Что, если сегодня чудища не появятся?..

Но ей повезло: когда время перевалило за полдень, из провала вынырнуло несколько зверорыб. В глубине блеснули, изгибаясь, позолоченные спины. Камнекрабы, напуганные вчерашней охотой, сегодня не посмели сунуться в воду; она была одна, а потому сразу привлекла внимание хищников. Самый расторопный великан, наставив на нее витой рог, рванул вверх. Качнувшись на волнах, она увернулась от удара, но уплывать не стала; вместо этого, сжавшись в комок – колени к груди, руки обхватывают икры, – притворилась мертвой. Широкий лоб зверорыбы, весь в желто-охристых пятнах, показался над поверхностью; не заметив подвоха, тварь распахнула огромный рот и проглотила ее целиком.

Страшный шум ударил в уши: это соленая вода бурлила вокруг, утягивая ее вниз, прямо в бездонную глотку – туда, где за сизой пленкой шевелились волокна сжимающихся мышц. Чтобы удержаться в пасти зверорыбы, ей пришлось воткнуть осколок рога глубоко в розовое мясо, прямо под плещущий язык. Это было опасно: выплюнули ее великан раньше времени, ничего бы не вышло! Но, кажется, чудище привыкло к тому, что добыча трепыхается и ворочается в пасти; оно не разомкнуло зубов. Время шло – она успела досчитать до ста пятидесяти трех, а зверорыба все плыла и плыла… И вдруг, вильнув всем телом, повернула куда-то вбок. Сейчас! Цепляясь свободной рукой за выступы желтых зубов, она снова ударила осколком рога, теперь прямо по шершавому языку. Горячая, резко пахнущая кровь хлынула наружу, но тварь так и не открыла пасти!

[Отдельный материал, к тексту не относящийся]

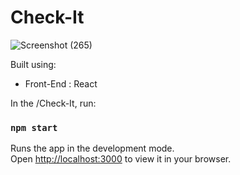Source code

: # Check-It

![Screenshot (265)](https://github.com/mohd-ravish/Check-It/assets/102902397/a2ff9fbc-4063-464d-8d6a-598833d158e3)

Built using:

- Front-End : React
  
In the /Check-It, run:
### `npm start`

Runs the app in the development mode.\
Open [http://localhost:3000](http://localhost:3000) to view it in your browser.
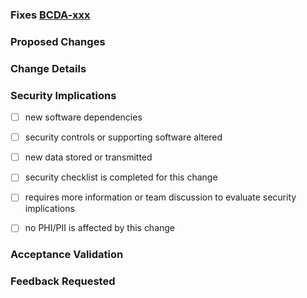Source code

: <!--

--- PR Hygiene Checklist ---

1. Make sure your branch is named with this format: `user-initials/description-ABC-123`. For example, `jj/add-awesomeness-bcda-99999`
2. Update the PR title: `bcda-99999 Feature: Add Awesomeness`
3. Edit the text below - do not leave placeholders in the text.
4. Add any other details that will be helpful for the reviewers: details description, screenshots, etc
5. Request a review from someone/multiple someones
-->

<!-- Replace xxx with the JIRA ticket number: -->

### Fixes [BCDA-xxx](https://jira.cms.gov/browse/BCDA-xxx)

<!-- Describe the problem being solved here: -->

### Proposed Changes

<!-- List of changes with bullet points here: -->

### Change Details

<!-- Add detailed discussion of changes here: -->

### Security Implications

<!-- Does the change deal with PII/PHI at all? What should reviewers look for in
terms of security concerns? -->

- [ ] new software dependencies

<!-- If yes, list the new dependencies and briefly note any relevant security impacts -->

- [ ] security controls or supporting software altered

<!-- If yes, what security controls or supporting software are affected? -->

- [ ] new data stored or transmitted

<!-- If yes, what new data are we storing or transmitting? Is the data considered PII/PHI? -->

- [ ] security checklist is completed for this change

<!-- If yes, provide a link to the security checklist in Confluence here. -->

- [ ] requires more information or team discussion to evaluate security implications

<!-- Use this to indicate you're unsure how this change may impact system security
and would like to solicit the team's feedback. Optionally, provide background
information regarding your questions and concerns. -->

- [ ] no PHI/PII is affected by this change

<!-- If yes, provide what PHI/PII is affected by this change -->

### Acceptance Validation
<!-- Were you able to fully test the acceptance criteria on the related ticket? if not, why not? -->

<!-- Insert screenshots if applicable (drag images here) -->

<!-- Did you deploy this feature branch to the AWS `dev` environment?  https://bcda-ci.adhocteam.us/job/BCDA%20-%20Build%20and%20Package/build 
<!-- If not, why does this change not break CI/CD?  How is it not affected by using a persistent
  database?  Do we know for sure that it doesn't break our client API's? -->

### Feedback Requested

<!-- What type of feedback you want from your reviewers? -->
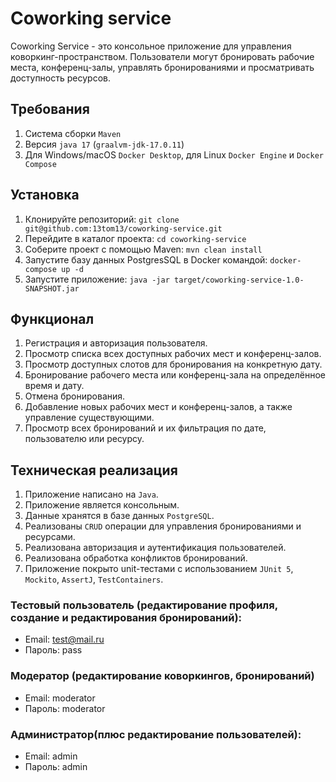 # Coworking service

Coworking Service - это консольное приложение для управления коворкинг-пространством. 
Пользователи могут бронировать рабочие места, конференц-залы, управлять бронированиями и просматривать доступность ресурсов.

## Требования

1. Система сборки `Maven`
2. Версия `java 17` (`graalvm-jdk-17.0.11`)
3. Для Windows/macOS `Docker Desktop`, для Linux `Docker Engine` и `Docker Compose`

## Установка

1. Клонируйте репозиторий: `git clone git@github.com:13tom13/coworking-service.git`
2. Перейдите в каталог проекта: `cd coworking-service`
3. Соберите проект с помощью Maven: `mvn clean install`
4. Запустите базу данных PostgresSQL в Docker командой: `docker-compose up -d`
5. Запустите приложение: `java -jar target/coworking-service-1.0-SNAPSHOT.jar`

## Функционал

1. Регистрация и авторизация пользователя.
2. Просмотр списка всех доступных рабочих мест и конференц-залов.
3. Просмотр доступных слотов для бронирования на конкретную дату.
4. Бронирование рабочего места или конференц-зала на определённое время и дату.
5. Отмена бронирования.
6. Добавление новых рабочих мест и конференц-залов, а также управление существующими.
7. Просмотр всех бронирований и их фильтрация по дате, пользователю или ресурсу.

## Техническая реализация

1. Приложение написано на `Java`.
2. Приложение является консольным.
3. Данные хранятся в базе данных `PostgreSQL`.
4. Реализованы `CRUD` операции для управления бронированиями и ресурсами.
5. Реализована авторизация и аутентификация пользователей.
6. Реализована обработка конфликтов бронирований.
7. Приложение покрыто unit-тестами с использованием `JUnit 5`, `Mockito`, `AssertJ`, `TestContainers`.

### Тестовый пользователь (редактирование профиля, создание и редактирования бронирований):
- Email: test@mail.ru
- Пароль: pass

### Модератор (редактирование коворкингов, бронирований)
- Email: moderator
- Пароль: moderator

### Администратор(плюс редактирование пользователей):
- Email: admin
- Пароль: admin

На мгновение она оцепенела, не зная, что делать, а потом, высвободив рогозуб, направила его острие прямо в сизое, перетянутое хрящами нёбо. Раздался хруст кости; удар был так силен, что оружие, выскользнув из ладоней, полностью исчезло в ране. Кажется, она повредила мозг чудища: оно беспомощно распахнуло рот, раскинуло плавники и, будто огромный пузырь воздуха, заскользило вверх – на корм камнекрабам. Ее тоже тянуло обратно; струи багровой, пузырящейся влаги пихали со всех сторон, хватали за локти и пятки, толкали в грудь. Противясь злым течениям, она вцепилась в потолок уровня – неровный, покрытый водорослями и переплетениями склизких проводов. Воздуха почти не осталось; легкие сводило мучительной судорогой. Еще немного, и она захлебнется!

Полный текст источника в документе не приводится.